Pérou : le pouvoir de Fujimori jugé pour des stérilisations forcées

Au Guatemala, la Cour interaméricaine des droits de l’homme juge le cas de Célia Ramos, une des victimes des stérilisations forcées au Pérou dans les années 1990. Le procès, qui s’est ouvert jeudi, pourrait être celui de l’ancien président Alberto Fujimori et de son gouvernement accusés par les militants des droits de l’homme de crime contre l’humanité .

Il aura fallu près de 30 ans pour que la justice ouvre enfin un procès. Depuis jeudi 22 mai, la Cour interaméricaine des droits de l’homme (CIDH) se prononce au Guatemala sur le cas de Célia Ramos, une femme péruvienne morte en 1997 suite à des complications d’une ligature des trompes forcée. Cette mère de 34 ans était décédée 19 jours après son opération chirurgicale qui lui avait provoqué une insuffisance respiratoire. L’intervention faisait partie d’un programme national de planification familiale au Pérou dans les années 1990.

Les victimes principalement issues de la communauté amérindienne

Entre 1996 et 2000, au Pérou, environ 270 000 femmes et 22 000 hommes ont été stérilisés dans le cadre de ce programme de contrôle de la natalité. La plupart des victimes appartiennent à la communauté amérindienne et ne parlaient pas toujours l’espagnol. On les aurait trompées sur la nature réelle de ces opérations. L’objectif du président de l’époque, Alberto Fujimori, et de son exécutif était de réduire la pauvreté. Pour la justice péruvienne, l’ex chef d’État et son gouvernement avaient simplement l’intention de stériliser tous les pauvres.

L’État péruvien pourrait accorder des indemnisations aux victimes des stérilisations forcées

En cas de reconnaissance du crime, la décision de la Cour interaméricaine des droits de l’homme pourrait obliger l’État péruvien à accorder des réparations, selon l’Association des femmes péruviennes victimes de stérilisations forcées (AMPAEF). Cette organisation se bat depuis plusieurs années pour les victimes de la campagne massive de stérilisations forcées de Fujimori. Au-delà des indemnisations, elle espère que les autorités demanderont enfin pardon et exprimeront leur solidarité aux victimes. Sa présidente Rute Zuniga croit que les réparations auront bientôt lieu malgré la lenteur du processus judiciaire.

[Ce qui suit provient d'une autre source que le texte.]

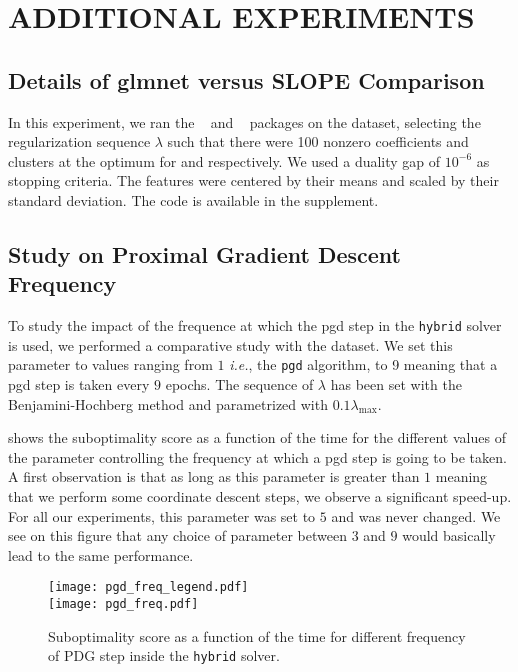 \section{ADDITIONAL EXPERIMENTS}\label{sec:add_expes}

\subsection{Details of \textsf{glmnet} versus \textsf{SLOPE} Comparison}
\label{sec:slope-vs-glmnet}

In this experiment, we ran the ~\parencite{friedman2022} and ~\parencite{larsson2022d} packages on the  dataset, selecting the regularization sequence \(\lambda\) such that there were 100 nonzero coefficients and clusters at the optimum for  and  respectively.
We used a duality gap of \(10^{-6}\) as stopping criteria.
The features were centered by their means and scaled by their standard deviation.
The code is available in the supplement.

\subsection{Study on Proximal Gradient Descent Frequency}
To study the impact of the frequence at which the pgd step in the \texttt{hybrid} solver is used, we performed a comparative study with the  dataset.
We set this parameter to values ranging from $1$ \textit{i.e.}, the \texttt{pgd} algorithm, to 9 meaning that a pgd step is taken every $9$ epochs.
The sequence of $\lambda$ has been set with the Benjamini-Hochberg method and parametrized with $0.1 \lambda_{\text{max}}$.

 shows the suboptimality score as a function of the time for the different values of the parameter controlling the frequency at which a pgd step is going to be taken.
A first observation is that as long as this parameter is greater than $1$ meaning that we perform some coordinate descent steps, we observe a significant speed-up.
For all our experiments, this parameter was set to $5$ and was never changed.
We see on this figure that any choice of parameter between $3$ and $9$ would basically lead to the same performance.

\begin{figure*}[htb]
  \centering
  \texttt{[image: pgd\_freq\_legend.pdf]} \\
  \texttt{[image: pgd\_freq.pdf]}
  \caption{Suboptimality score as a function of the time for different frequency of PDG step inside the \texttt{hybrid} solver.}
  \label{fig:pgd_freq}
\end{figure*}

Les stérilisations forcées, un crime contre l’humanité

Marisela Monzón Ramos, l’aînée des trois filles de Celia Ramos, qui se trouvait à Guatemala City pour assister à l’audience de la CIDH, pense que l’ouverture du procès représente « un grand pas en avant » pour sa famille compte tenu des années de lutte. Elle espère que l’État péruvien sera « tenu pour responsable ». Pour beaucoup de ses compatriotes, la politique de stérilisation forcée pourrait constituer un crime contre l’humanité car elle viole notamment le droit à l’autonomie des victimes en matière de reproduction.

Une très longue procédure

La procédure judiciaire concernant le cas de Célia Ramos a débuté en 2010 quand une ONG péruvienne de défense des droits des femmes nommée DEMUS avait saisi la CIDH. Onze ans plus tard, un rapport de la Commission a déclaré l’État péruvien responsable de la violation des droits de la défunte et a exigé l’adoption de mesures de réparation et de non-répétition. Mais le Pérou n’a pas mis en œuvre les recommandations. L’organe a alors dû renvoyer l’affaire devant la Cour interaméricaine en juin 2023.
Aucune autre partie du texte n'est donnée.